━━━━━ Dataset records ━━━━━
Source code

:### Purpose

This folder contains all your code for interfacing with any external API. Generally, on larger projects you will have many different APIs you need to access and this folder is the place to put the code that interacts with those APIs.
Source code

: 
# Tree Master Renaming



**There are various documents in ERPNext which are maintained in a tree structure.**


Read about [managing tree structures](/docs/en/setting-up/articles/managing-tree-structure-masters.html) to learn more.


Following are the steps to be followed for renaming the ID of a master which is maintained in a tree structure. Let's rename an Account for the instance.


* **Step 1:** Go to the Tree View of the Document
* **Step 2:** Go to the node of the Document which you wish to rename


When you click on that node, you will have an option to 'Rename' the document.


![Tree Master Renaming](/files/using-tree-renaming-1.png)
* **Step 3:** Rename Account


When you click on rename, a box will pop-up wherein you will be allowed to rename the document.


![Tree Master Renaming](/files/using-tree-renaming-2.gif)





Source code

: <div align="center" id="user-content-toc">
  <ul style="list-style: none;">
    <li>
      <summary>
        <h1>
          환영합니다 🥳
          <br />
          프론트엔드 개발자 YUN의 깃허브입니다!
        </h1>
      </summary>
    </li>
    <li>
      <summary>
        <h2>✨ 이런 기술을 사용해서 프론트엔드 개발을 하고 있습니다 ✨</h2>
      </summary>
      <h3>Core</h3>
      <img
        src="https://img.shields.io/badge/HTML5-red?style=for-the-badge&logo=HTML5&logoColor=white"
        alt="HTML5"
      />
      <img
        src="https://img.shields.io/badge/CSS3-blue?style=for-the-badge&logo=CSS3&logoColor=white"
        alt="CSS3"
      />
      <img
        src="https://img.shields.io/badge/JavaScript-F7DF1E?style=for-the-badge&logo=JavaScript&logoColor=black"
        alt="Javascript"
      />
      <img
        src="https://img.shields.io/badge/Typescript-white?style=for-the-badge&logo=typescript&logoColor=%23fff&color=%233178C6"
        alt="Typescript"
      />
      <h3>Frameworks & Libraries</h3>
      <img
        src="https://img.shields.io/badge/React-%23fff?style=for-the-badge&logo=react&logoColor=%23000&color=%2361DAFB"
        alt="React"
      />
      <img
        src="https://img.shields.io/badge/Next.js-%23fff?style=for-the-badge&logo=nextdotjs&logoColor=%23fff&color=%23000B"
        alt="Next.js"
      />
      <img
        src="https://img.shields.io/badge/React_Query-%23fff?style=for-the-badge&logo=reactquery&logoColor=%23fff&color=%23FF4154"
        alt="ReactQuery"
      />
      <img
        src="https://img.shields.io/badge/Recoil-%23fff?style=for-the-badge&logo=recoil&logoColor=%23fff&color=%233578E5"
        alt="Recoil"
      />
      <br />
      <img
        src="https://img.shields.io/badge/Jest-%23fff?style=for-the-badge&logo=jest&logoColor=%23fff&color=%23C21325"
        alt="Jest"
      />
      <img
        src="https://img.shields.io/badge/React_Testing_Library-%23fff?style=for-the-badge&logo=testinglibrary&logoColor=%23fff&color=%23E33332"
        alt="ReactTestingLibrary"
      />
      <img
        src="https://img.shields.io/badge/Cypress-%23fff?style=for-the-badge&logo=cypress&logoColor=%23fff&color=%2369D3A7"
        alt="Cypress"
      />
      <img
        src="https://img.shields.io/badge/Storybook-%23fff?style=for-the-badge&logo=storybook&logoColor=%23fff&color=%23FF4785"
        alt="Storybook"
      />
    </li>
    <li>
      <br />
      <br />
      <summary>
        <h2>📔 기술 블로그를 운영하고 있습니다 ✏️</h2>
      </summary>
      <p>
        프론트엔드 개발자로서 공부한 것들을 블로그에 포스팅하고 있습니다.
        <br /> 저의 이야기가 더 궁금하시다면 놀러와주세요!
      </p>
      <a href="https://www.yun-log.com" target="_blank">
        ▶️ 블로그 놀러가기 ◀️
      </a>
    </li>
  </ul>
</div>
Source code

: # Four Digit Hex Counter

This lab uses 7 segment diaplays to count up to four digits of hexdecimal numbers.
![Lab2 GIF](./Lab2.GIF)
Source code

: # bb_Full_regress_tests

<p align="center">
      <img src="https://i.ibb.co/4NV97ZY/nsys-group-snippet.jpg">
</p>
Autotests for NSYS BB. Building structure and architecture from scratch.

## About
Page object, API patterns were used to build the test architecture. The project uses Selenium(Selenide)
━━━━━
▶ Task directions:
Word for word, output all of the material above.

▶ Finished task:
Source code

:### Purpose

This folder contains all your code for interfacing with any external API. Generally, on larger projects you will have many different APIs you need to access and this folder is the place to put the code that interacts with those APIs.
Source code

: 
# Tree Master Renaming



**There are various documents in ERPNext which are maintained in a tree structure.**


Read about [managing tree structures](/docs/en/setting-up/articles/managing-tree-structure-masters.html) to learn more.


Following are the steps to be followed for renaming the ID of a master which is maintained in a tree structure. Let's rename an Account for the instance.


* **Step 1:** Go to the Tree View of the Document
* **Step 2:** Go to the node of the Document which you wish to rename


When you click on that node, you will have an option to 'Rename' the document.


![Tree Master Renaming](/files/using-tree-renaming-1.png)
* **Step 3:** Rename Account


When you click on rename, a box will pop-up wherein you will be allowed to rename the document.


![Tree Master Renaming](/files/using-tree-renaming-2.gif)





Source code

: <div align="center" id="user-content-toc">
  <ul style="list-style: none;">
    <li>
      <summary>
        <h1>
          환영합니다 🥳
          <br />
          프론트엔드 개발자 YUN의 깃허브입니다!
        </h1>
      </summary>
    </li>
    <li>
      <summary>
        <h2>✨ 이런 기술을 사용해서 프론트엔드 개발을 하고 있습니다 ✨</h2>
      </summary>
      <h3>Core</h3>
      <img
        src="https://img.shields.io/badge/HTML5-red?style=for-the-badge&logo=HTML5&logoColor=white"
        alt="HTML5"
      />
      <img
        src="https://img.shields.io/badge/CSS3-blue?style=for-the-badge&logo=CSS3&logoColor=white"
        alt="CSS3"
      />
      <img
        src="https://img.shields.io/badge/JavaScript-F7DF1E?style=for-the-badge&logo=JavaScript&logoColor=black"
        alt="Javascript"
      />
      <img
        src="https://img.shields.io/badge/Typescript-white?style=for-the-badge&logo=typescript&logoColor=%23fff&color=%233178C6"
        alt="Typescript"
      />
      <h3>Frameworks & Libraries</h3>
      <img
        src="https://img.shields.io/badge/React-%23fff?style=for-the-badge&logo=react&logoColor=%23000&color=%2361DAFB"
        alt="React"
      />
      <img
        src="https://img.shields.io/badge/Next.js-%23fff?style=for-the-badge&logo=nextdotjs&logoColor=%23fff&color=%23000B"
        alt="Next.js"
      />
      <img
        src="https://img.shields.io/badge/React_Query-%23fff?style=for-the-badge&logo=reactquery&logoColor=%23fff&color=%23FF4154"
        alt="ReactQuery"
      />
      <img
        src="https://img.shields.io/badge/Recoil-%23fff?style=for-the-badge&logo=recoil&logoColor=%23fff&color=%233578E5"
        alt="Recoil"
      />
      <br />
      <img
        src="https://img.shields.io/badge/Jest-%23fff?style=for-the-badge&logo=jest&logoColor=%23fff&color=%23C21325"
        alt="Jest"
      />
      <img
        src="https://img.shields.io/badge/React_Testing_Library-%23fff?style=for-the-badge&logo=testinglibrary&logoColor=%23fff&color=%23E33332"
        alt="ReactTestingLibrary"
      />
      <img
        src="https://img.shields.io/badge/Cypress-%23fff?style=for-the-badge&logo=cypress&logoColor=%23fff&color=%2369D3A7"
        alt="Cypress"
      />
      <img
        src="https://img.shields.io/badge/Storybook-%23fff?style=for-the-badge&logo=storybook&logoColor=%23fff&color=%23FF4785"
        alt="Storybook"
      />
    </li>
    <li>
      <br />
      <br />
      <summary>
        <h2>📔 기술 블로그를 운영하고 있습니다 ✏️</h2>
      </summary>
      <p>
        프론트엔드 개발자로서 공부한 것들을 블로그에 포스팅하고 있습니다.
        <br /> 저의 이야기가 더 궁금하시다면 놀러와주세요!
      </p>
      <a href="https://www.yun-log.com" target="_blank">
        ▶️ 블로그 놀러가기 ◀️
      </a>
    </li>
  </ul>
</div>
Source code

: # Four Digit Hex Counter

This lab uses 7 segment diaplays to count up to four digits of hexdecimal numbers.
![Lab2 GIF](./Lab2.GIF)
Source code

: # bb_Full_regress_tests

<p align="center">
      <img src="https://i.ibb.co/4NV97ZY/nsys-group-snippet.jpg">
</p>
Autotests for NSYS BB. Building structure and architecture from scratch.

## About
Page object, API patterns were used to build the test architecture. The project uses Selenium(Selenide)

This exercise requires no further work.